In cities across the country, large lending institutions have been accused of failing to maintain their growing inventory of bank-owned foreclosed properties, abandoning or “dumping” them for nominal fees, and leaving communities to clean up the mess. Now, in a landmark decision, Cleveland Judge Raymond Pianka is holding one of those institutions accountable.
After a housing advocacy group, Neighborhood Progress, Inc., documented that dozens of properties owned by Wells Fargo were vandalized, overgrown with weeds and foliage, littered with garbage, or structurally deficient, Pianka issued a series of orders – first temporarily forbidding the bank from continuing to sell discounted homes that violated city code, then turning the temporary order into an injunction, which also required Wells Fargo to fix up or demolish all 180 of its Cleveland properties.
When Wells Fargo appealed the ruling, Pianka agreed to put his ban on property sales by the lender on hold until the Court of Appeals could review the case. In the interim, he’s ordered Wells Fargo to post a $1 million bond if it wants to continue to sell discounted and distressed properties in the city (enough to cover the costs of demolition if the bank doesn’t take responsibility for the condition of its holdings).

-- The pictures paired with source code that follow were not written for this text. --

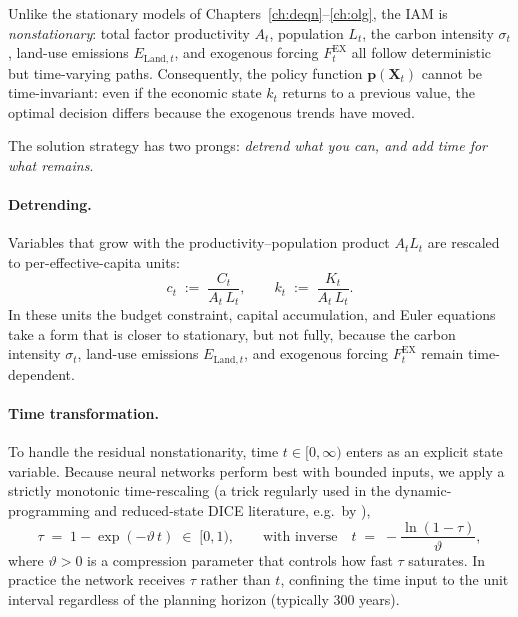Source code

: \documentclass[11pt,a4paper]{report}
\begin{document}
Unlike the stationary models of Chapters~\ref{ch:deqn}--\ref{ch:olg}, the IAM is \emph{nonstationary}: total factor productivity $A_t$, population $L_t$, the carbon intensity $\sigma_t$, land-use emissions $E_{\mathrm{Land},t}$, and exogenous forcing $F^{\mathrm{EX}}_t$ all follow deterministic but time-varying paths.  Consequently, the policy function $\bm{p}(\bm{X}_t)$ cannot be time-invariant: even if the economic state $k_t$ returns to a previous value, the optimal decision differs because the exogenous trends have moved.

The solution strategy has two prongs: \emph{detrend what you can, and add time for what remains}.

\paragraph{Detrending.}
Variables that grow with the productivity--population product $A_t L_t$ are rescaled to per-effective-capita units:
\begin{equation}
c_t \;:=\; \frac{C_t}{A_t\,L_t}, \qquad
k_t \;:=\; \frac{K_t}{A_t\,L_t}.
\label{eq:iam_detrend}
\end{equation}
In these units the budget constraint, capital accumulation, and Euler equations take a form that is closer to stationary, but not fully, because the carbon intensity $\sigma_t$, land-use emissions $E_{\mathrm{Land},t}$, and exogenous forcing $F^{\mathrm{EX}}_t$ remain time-dependent.

\paragraph{Time transformation.}
To handle the residual nonstationarity, time $t \in [0,\infty)$ enters as an explicit state variable.  Because neural networks perform best with bounded inputs, we apply a strictly monotonic time-rescaling (a trick regularly used in the dynamic-programming and reduced-state DICE literature, e.g.\ by \citet{traeger4StatedDICEQuantitatively2014}),
\begin{equation}
\tau \;=\; 1 - \exp(-\vartheta\, t) \;\in\; [0,1),
\qquad\text{with inverse}\quad
t \;=\; -\frac{\ln(1-\tau)}{\vartheta},
\label{eq:time_transform}
\end{equation}
where $\vartheta > 0$ is a compression parameter that controls how fast $\tau$ saturates.  In practice the network receives $\tau$ rather than $t$, confining the time input to the unit interval regardless of the planning horizon (typically 300 years).
\end{document}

The backdrop to this case is a disturbing trend. Data recently compiled by Case Western Reserve University researcher Mike Schramm shows that while the inventory of vacant homes remains high in Cleveland, the number owned by banks is dwindling. Why? Increasingly, lenders are not fully foreclosing on properties, avoiding taking title to vacant homes and sidestepping their responsibility to maintain them, or unloading properties to unscrupulous investors at any price. In fact, between the time that Neighborhood Progress, Inc.’s suit was filed against Wells Fargo in December and the end of April, the lender dumped 108 properties; 75 percent of the sales were for $10,000 or less.
Cleveland has been called the nation’s foreclosure epicenter, the city has lost more than half of its population since 1950 and at one point its Slavic Village neighborhood was at the top of RealtyTrac’s foreclosure filings list. For a city already struggling to combat the community impacts of the foreclosure crisis, banks’ bad behavior is exacerbating the effects of vacancy and abandonment on residents: decreased property values, increased crime rates, and growing frustration among those fighting piecemeal to hold lenders accountable for blight.
If Judge Pianka’s injunction is upheld, it will be the first legal decision that will hold a lending institution accountable for its entire inventory of vacant properties, a victory that housing advocates believe will set an important national precedent.
But the fight isn’t over. Dubbed a “David and Goliath” battle by Neighborhood Progress, Inc.’s Frank Ford, the effort to take Wells Fargo to task is expected to be a prolonged and difficult one, and while the Court of Appeals reviews the case, a process that could take six months or more, Wells Fargo will be allowed to continue selling properties under Judge Pianka’s more lenient interim ruling.